Goal of the exercise:
Of the entries below, return exactly those lines that fall between the one containing "09:00 - 12:00" and the one containing "- Wave 2: DataItem module tests (+50 tests)", the two end lines included.
------ Data records
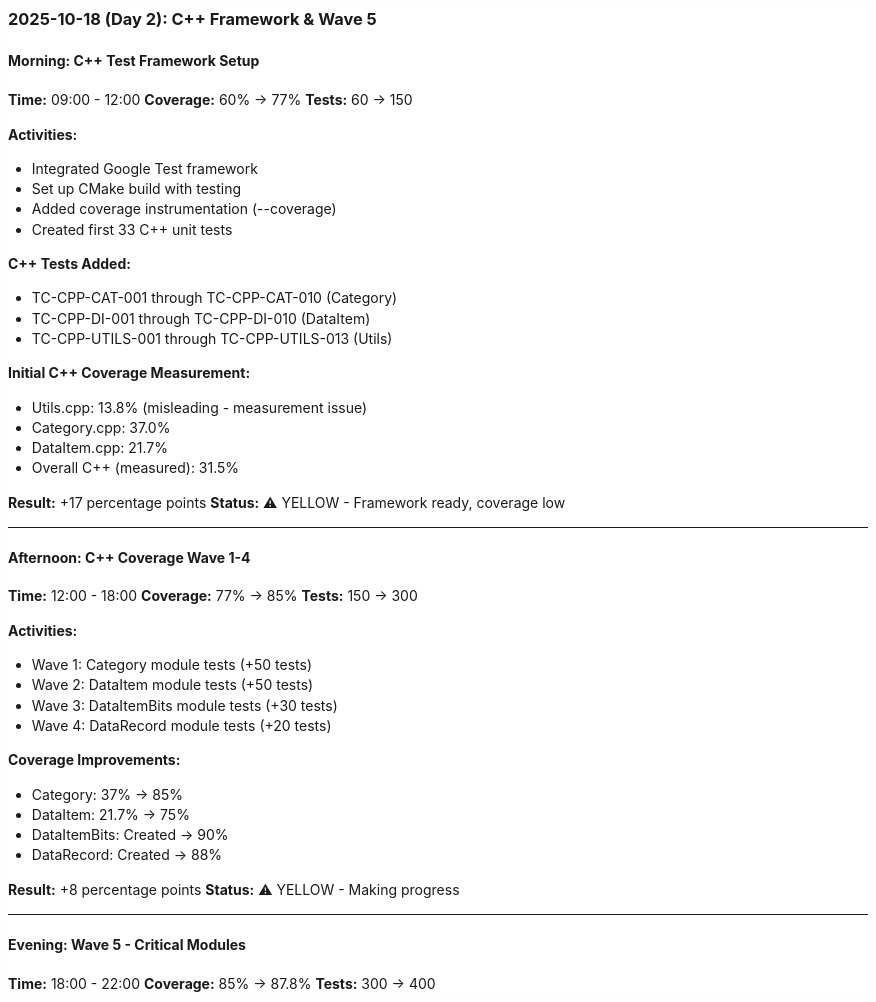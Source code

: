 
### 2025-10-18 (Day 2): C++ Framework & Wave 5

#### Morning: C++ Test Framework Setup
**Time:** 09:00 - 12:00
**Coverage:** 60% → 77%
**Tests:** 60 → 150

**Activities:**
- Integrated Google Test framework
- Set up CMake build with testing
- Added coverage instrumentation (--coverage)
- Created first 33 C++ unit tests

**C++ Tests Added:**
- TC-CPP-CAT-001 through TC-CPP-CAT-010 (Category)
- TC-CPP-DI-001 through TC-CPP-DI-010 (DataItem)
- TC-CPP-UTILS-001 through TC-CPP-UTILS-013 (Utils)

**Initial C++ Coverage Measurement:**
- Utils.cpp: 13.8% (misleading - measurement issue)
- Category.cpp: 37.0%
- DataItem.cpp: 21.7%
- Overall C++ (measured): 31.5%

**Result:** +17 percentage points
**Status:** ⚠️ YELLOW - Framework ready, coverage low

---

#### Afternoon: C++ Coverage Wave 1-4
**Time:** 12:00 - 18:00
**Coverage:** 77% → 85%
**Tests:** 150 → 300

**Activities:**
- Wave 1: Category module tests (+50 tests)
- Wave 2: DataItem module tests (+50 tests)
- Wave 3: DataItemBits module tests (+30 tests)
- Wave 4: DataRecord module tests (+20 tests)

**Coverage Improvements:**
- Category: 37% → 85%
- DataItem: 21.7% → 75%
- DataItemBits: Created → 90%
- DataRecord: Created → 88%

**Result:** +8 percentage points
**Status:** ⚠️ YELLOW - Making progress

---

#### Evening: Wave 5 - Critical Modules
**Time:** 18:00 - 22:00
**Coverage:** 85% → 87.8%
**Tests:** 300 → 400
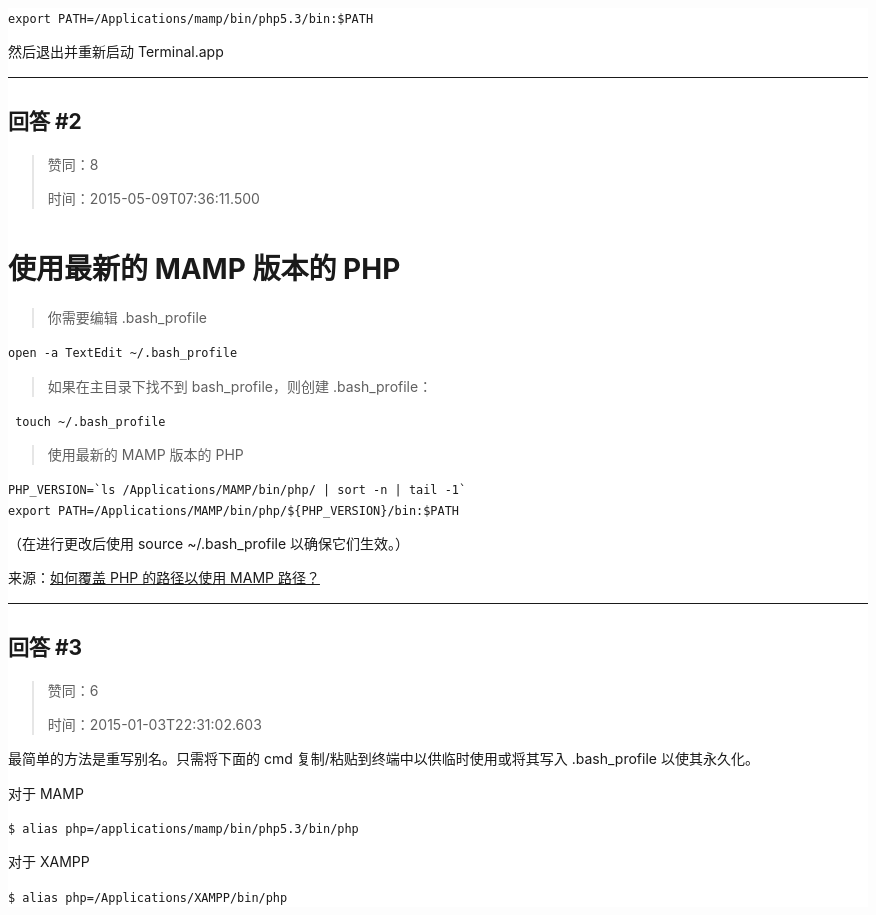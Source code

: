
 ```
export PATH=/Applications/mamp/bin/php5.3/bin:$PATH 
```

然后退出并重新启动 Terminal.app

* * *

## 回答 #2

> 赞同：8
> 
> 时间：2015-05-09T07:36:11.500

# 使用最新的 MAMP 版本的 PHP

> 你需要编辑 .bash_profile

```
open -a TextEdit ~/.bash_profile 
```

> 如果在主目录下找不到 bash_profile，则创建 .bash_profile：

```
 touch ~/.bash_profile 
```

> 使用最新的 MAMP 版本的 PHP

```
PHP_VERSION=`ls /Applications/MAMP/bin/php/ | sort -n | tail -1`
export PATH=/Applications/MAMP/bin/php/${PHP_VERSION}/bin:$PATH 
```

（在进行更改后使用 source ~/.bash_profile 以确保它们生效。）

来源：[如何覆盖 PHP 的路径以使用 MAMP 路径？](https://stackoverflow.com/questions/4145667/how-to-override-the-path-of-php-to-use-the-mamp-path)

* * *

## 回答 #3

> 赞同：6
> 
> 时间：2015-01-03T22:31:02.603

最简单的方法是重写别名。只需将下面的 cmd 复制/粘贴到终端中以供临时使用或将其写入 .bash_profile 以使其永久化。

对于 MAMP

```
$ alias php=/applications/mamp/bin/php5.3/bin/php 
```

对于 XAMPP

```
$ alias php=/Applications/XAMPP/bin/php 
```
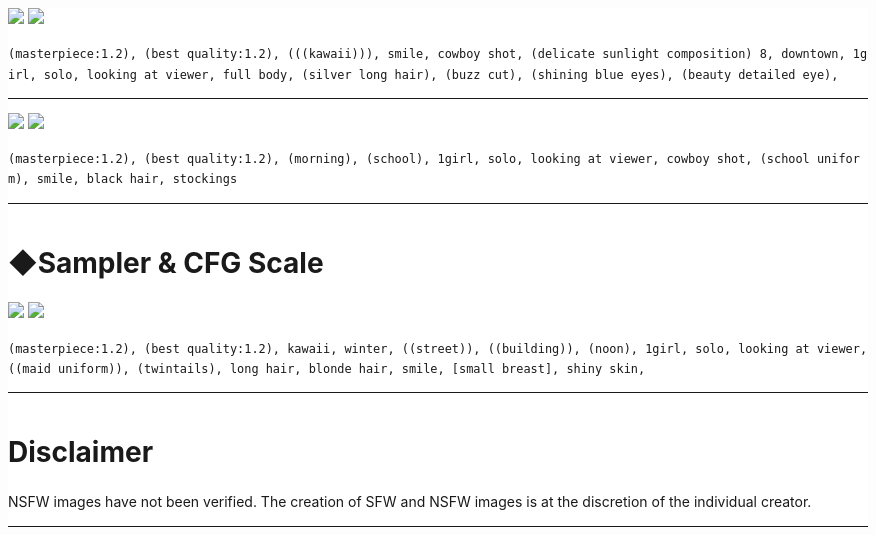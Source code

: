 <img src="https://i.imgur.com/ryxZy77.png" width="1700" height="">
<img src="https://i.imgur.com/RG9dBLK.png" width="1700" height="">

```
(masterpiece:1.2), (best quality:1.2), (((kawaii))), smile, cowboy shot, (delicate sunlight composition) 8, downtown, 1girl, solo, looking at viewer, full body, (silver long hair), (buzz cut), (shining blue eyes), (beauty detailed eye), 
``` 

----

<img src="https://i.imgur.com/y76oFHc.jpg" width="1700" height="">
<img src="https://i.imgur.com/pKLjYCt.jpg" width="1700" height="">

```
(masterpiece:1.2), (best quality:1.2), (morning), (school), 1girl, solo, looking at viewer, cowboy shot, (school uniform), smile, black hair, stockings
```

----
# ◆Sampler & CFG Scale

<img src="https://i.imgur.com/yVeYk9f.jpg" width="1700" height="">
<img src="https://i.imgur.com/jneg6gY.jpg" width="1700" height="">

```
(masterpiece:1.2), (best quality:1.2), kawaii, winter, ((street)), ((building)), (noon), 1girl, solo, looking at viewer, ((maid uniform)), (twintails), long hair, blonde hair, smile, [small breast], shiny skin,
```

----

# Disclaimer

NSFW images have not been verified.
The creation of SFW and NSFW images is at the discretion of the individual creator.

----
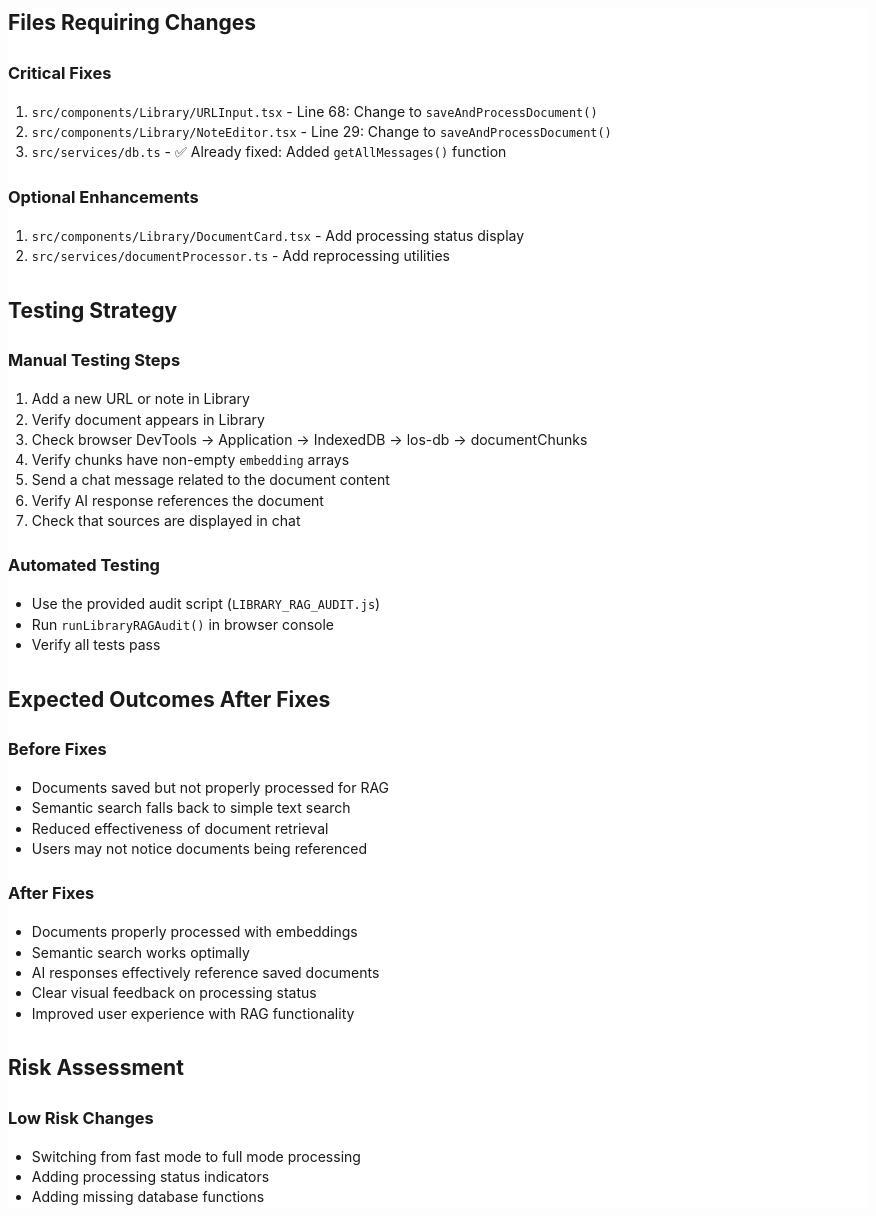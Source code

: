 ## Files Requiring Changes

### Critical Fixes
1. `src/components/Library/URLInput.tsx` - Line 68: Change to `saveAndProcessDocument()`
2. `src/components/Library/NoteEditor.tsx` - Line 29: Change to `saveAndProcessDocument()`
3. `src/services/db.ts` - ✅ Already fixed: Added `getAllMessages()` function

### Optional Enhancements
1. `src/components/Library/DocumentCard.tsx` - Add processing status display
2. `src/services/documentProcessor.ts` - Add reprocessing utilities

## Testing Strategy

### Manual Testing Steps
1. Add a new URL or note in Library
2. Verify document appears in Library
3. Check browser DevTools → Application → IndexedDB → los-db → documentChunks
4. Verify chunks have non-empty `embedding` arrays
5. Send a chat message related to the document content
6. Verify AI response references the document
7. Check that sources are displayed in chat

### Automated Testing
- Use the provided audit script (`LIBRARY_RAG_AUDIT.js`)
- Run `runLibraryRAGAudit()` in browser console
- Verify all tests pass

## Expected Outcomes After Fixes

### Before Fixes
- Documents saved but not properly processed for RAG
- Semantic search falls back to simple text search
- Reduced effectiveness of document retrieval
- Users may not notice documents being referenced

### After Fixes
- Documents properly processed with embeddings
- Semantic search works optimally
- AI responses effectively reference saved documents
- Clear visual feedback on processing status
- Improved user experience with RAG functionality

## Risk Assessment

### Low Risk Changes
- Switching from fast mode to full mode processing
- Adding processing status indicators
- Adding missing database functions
------------
Your response:
**Time:** 09:00 - 12:00
**Coverage:** 60% → 77%
**Tests:** 60 → 150

**Activities:**
- Integrated Google Test framework
- Set up CMake build with testing
- Added coverage instrumentation (--coverage)
- Created first 33 C++ unit tests

**C++ Tests Added:**
- TC-CPP-CAT-001 through TC-CPP-CAT-010 (Category)
- TC-CPP-DI-001 through TC-CPP-DI-010 (DataItem)
- TC-CPP-UTILS-001 through TC-CPP-UTILS-013 (Utils)

**Initial C++ Coverage Measurement:**
- Utils.cpp: 13.8% (misleading - measurement issue)
- Category.cpp: 37.0%
- DataItem.cpp: 21.7%
- Overall C++ (measured): 31.5%

**Result:** +17 percentage points
**Status:** ⚠️ YELLOW - Framework ready, coverage low

---

#### Afternoon: C++ Coverage Wave 1-4
**Time:** 12:00 - 18:00
**Coverage:** 77% → 85%
**Tests:** 150 → 300

**Activities:**
- Wave 1: Category module tests (+50 tests)
- Wave 2: DataItem module tests (+50 tests)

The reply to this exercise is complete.